Suzie Dunsmith, of the Population Projections Unit, Office for National Statistics, said: "All regions of England are projected to see an increase in their population size over the next decade, with London, the East of England and South East projected to grow faster than the country as a whole.
"The population is also ageing with all regions seeing a faster growth in those aged 65 and over than in younger age groups."
Simon Ross, chief executive of the charity Population Matters, described the figures as "a wake-up call".
He added: "High rates of population growth are projected across many of England's regions. This has substantial implications: we will be struggling even harder for school places, health services will be further stretched and the housing crisis will spiral even further out of control.

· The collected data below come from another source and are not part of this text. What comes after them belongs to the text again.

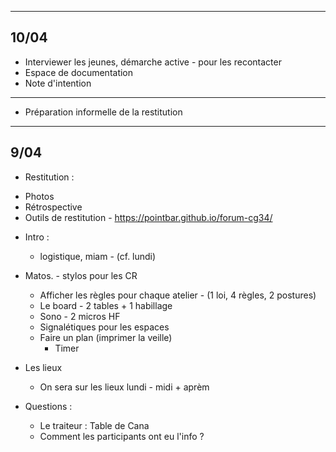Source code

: ------
10/04
------
- Interviewer les jeunes, démarche active - pour les recontacter
- Espace de documentation
- Note d'intention
- ---------
- Préparation informelle de la restitution

-----
9/04
-----

* Restitution :
 - Photos
 - Rétrospective
 - Outils de restitution - https://pointbar.github.io/forum-cg34/

* Intro :
	- logistique, miam - (cf. lundi)

* Matos. 
        - stylos pour les CR
	- Afficher les règles pour chaque atelier - (1 loi, 4 règles, 2 postures)
	- Le board - 2 tables + 1 habillage
	- Sono - 2 micros HF
	- Signalétiques pour les espaces
	- Faire un plan (imprimer la veille)
        - Timer

* Les lieux
	- On sera sur les lieux lundi - midi + aprèm
  
* Questions :
  - Le traiteur : Table de Cana
  - Comment les participants ont eu l'info ?
 
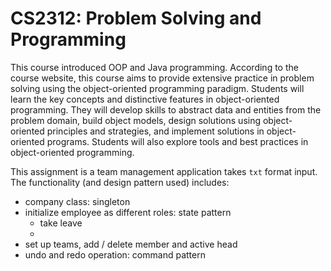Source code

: # CS2312: Problem Solving and Programming

This course introduced OOP and Java programming. According to the course website, this course aims to provide extensive practice in problem solving using the object-oriented programming paradigm. Students will learn the key concepts and distinctive features in object-oriented programming. They will develop skills to abstract data and entities from the problem domain, build object models, design solutions using object-oriented principles and strategies, and implement solutions in object-oriented programs. Students will also explore tools and best practices in object-oriented programming.

This assignment is a team management application takes `txt` format input. The functionality (and design pattern used) includes:

* company class: singleton
* initialize employee as different roles: state pattern
  * take leave
  * 
* set up teams, add / delete member and active head
* undo and redo operation: command pattern
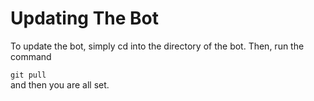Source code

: # Updating The Bot

To update the bot, simply cd into the directory of the bot. Then, run the command

`git pull`  
and then you are all set.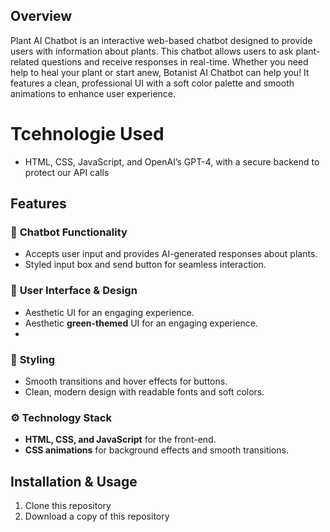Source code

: ## Overview  
Plant AI Chatbot is an interactive web-based chatbot designed to provide users with information about plants. This chatbot allows users to ask plant-related questions and receive responses in real-time. Whether you need help to heal your plant or start anew, Botanist AI Chatbot can help you! It features a clean, professional UI with a soft color palette and smooth animations to enhance user experience.

# Tcehnologie Used 
- HTML, CSS, JavaScript, and OpenAI’s GPT-4, with a secure backend to protect our API calls
## Features  
### 🌿 **Chatbot Functionality**  
- Accepts user input and provides AI-generated responses about plants.  
- Styled input box and send button for seamless interaction.  

### 🍃 **User Interface & Design**  
- Aesthetic UI for an engaging experience.
- Aesthetic **green-themed** UI for an engaging experience.
- 
### 🎨 **Styling**  
- Smooth transitions and hover effects for buttons.  
- Clean, modern design with readable fonts and soft colors.  

### ⚙️ **Technology Stack**  
- **HTML, CSS, and JavaScript** for the front-end.  
- **CSS animations** for background effects and smooth transitions.  

## Installation & Usage  
1. Clone this repository
2. Download a copy of this repository 

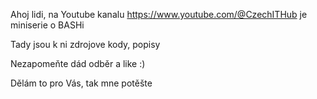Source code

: Ahoj lidi,
na Youtube kanalu https://www.youtube.com/@CzechITHub je miniserie o BASHi

Tady jsou k ni zdrojove kody, popisy

Nezapomeňte dád odběr a like :)

Dělám to pro Vás, tak mne potěšte 
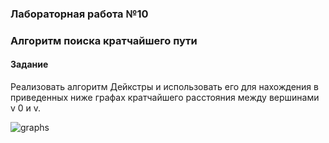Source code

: ### Лабораторная работа №10
### Алгоритм поиска кратчайшего пути

#### Задание
Реализовать алгоритм Дейкстры и использовать его для нахождения в приведенных ниже графах
кратчайшего расстояния между вершинами v 0 и v.

![graphs](https://cloud.githubusercontent.com/assets/15988291/20759034/bfa34d92-b72c-11e6-8961-f3ac0edbcdd1.jpg)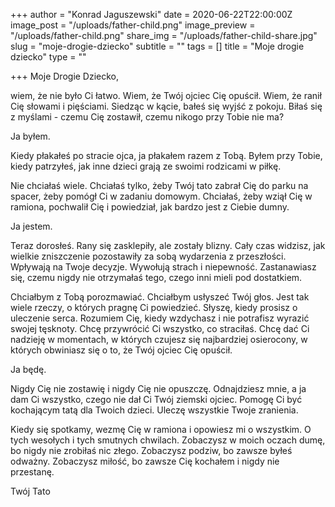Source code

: +++
author = "Konrad Jaguszewski"
date = 2020-06-22T22:00:00Z
image_post = "/uploads/father-child.png"
image_preview = "/uploads/father-child.png"
share_img = "/uploads/father-child-share.jpg"
slug = "moje-drogie-dziecko"
subtitle = ""
tags = []
title = "Moje drogie dziecko"
type = ""

+++
Moje Drogie Dziecko,

wiem, że nie było Ci łatwo. Wiem, że Twój ojciec Cię opuścił. Wiem, że ranił Cię słowami i pięściami. Siedząc w kącie, bałeś się wyjść z pokoju. Biłaś się z myślami - czemu Cię zostawił, czemu nikogo przy Tobie nie ma?

Ja byłem.

Kiedy płakałeś po stracie ojca, ja płakałem razem z Tobą. Byłem przy Tobie, kiedy patrzyłeś, jak inne dzieci grają ze swoimi rodzicami w piłkę.

Nie chciałaś wiele. Chciałaś tylko, żeby Twój tato zabrał Cię do parku na spacer, żeby pomógł Ci w zadaniu domowym. Chciałaś, żeby wziął Cię w ramiona, pochwalił Cię i powiedział, jak bardzo jest z Ciebie dumny.

Ja jestem.

Teraz dorosłeś. Rany się zasklepiły, ale zostały blizny. Cały czas widzisz, jak wielkie zniszczenie pozostawiły za sobą wydarzenia z przeszłości. Wpływają na Twoje decyzje. Wywołują strach i niepewność. Zastanawiasz się, czemu nigdy nie otrzymałaś tego, czego inni mieli pod dostatkiem.

Chciałbym z Tobą porozmawiać. Chciałbym usłyszeć Twój głos. Jest tak wiele rzeczy, o których pragnę Ci powiedzieć. Słyszę, kiedy prosisz o uleczenie serca. Rozumiem Cię, kiedy wzdychasz i nie potrafisz wyrazić swojej tęsknoty. Chcę przywrócić Ci wszystko, co straciłaś. Chcę dać Ci nadzieję w momentach, w których czujesz się najbardziej osierocony, w których obwiniasz się o to, że Twój ojciec Cię opuścił.

Ja będę.

Nigdy Cię nie zostawię i nigdy Cię nie opuszczę. Odnajdziesz mnie, a ja dam Ci wszystko, czego nie dał Ci Twój ziemski ojciec. Pomogę Ci być kochającym tatą dla Twoich dzieci. Uleczę wszystkie Twoje zranienia.

Kiedy się spotkamy, wezmę Cię w ramiona i opowiesz mi o wszystkim. O tych wesołych i tych smutnych chwilach. Zobaczysz w moich oczach dumę, bo nigdy nie zrobiłaś nic złego. Zobaczysz podziw, bo zawsze byłeś odważny. Zobaczysz miłość, bo zawsze Cię kochałem i nigdy nie przestanę.

Twój Tato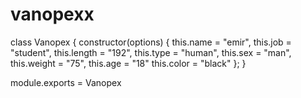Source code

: # vanopexx

class Vanopex {
    constructor(options) {
        this.name = "emir",
        this.job = "student",
        this.length = "192",
        this.type = "human",
        this.sex = "man",
        this.weight = "75",
        this.age = "18"
        this.color = "black"
    };
}

module.exports = Vanopex
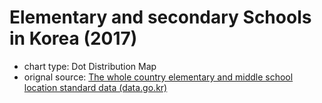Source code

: # Elementary and secondary Schools in Korea (2017)

* chart type: Dot Distribution Map
* orignal source: [The whole country elementary and middle school location standard data (data.go.kr)](https://www.data.go.kr/dataset/15021148/standard.do?lang=en)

"And if these projections are right, it is not only affordability and quality of life that will suffer, but air quality, biodiversity and the wider environment.
"Policy makers must sit up and take notice. More must be done to educate, inform and raise awareness about the benefits of sustainable population and family size."
Alp Mehmet, vice chairman of campaign group Migration Watch UK, said: "The population of England is projected to grow by 4.1 million over the next 10 years, the majority of which is down to the effects of international migration.
"The country is already facing a housing crisis and there is huge pressure on GP services. Meanwhile there is projected to be a shortfall in primary school places in the very near future. These figures can only make a bad situation a whole lot worse."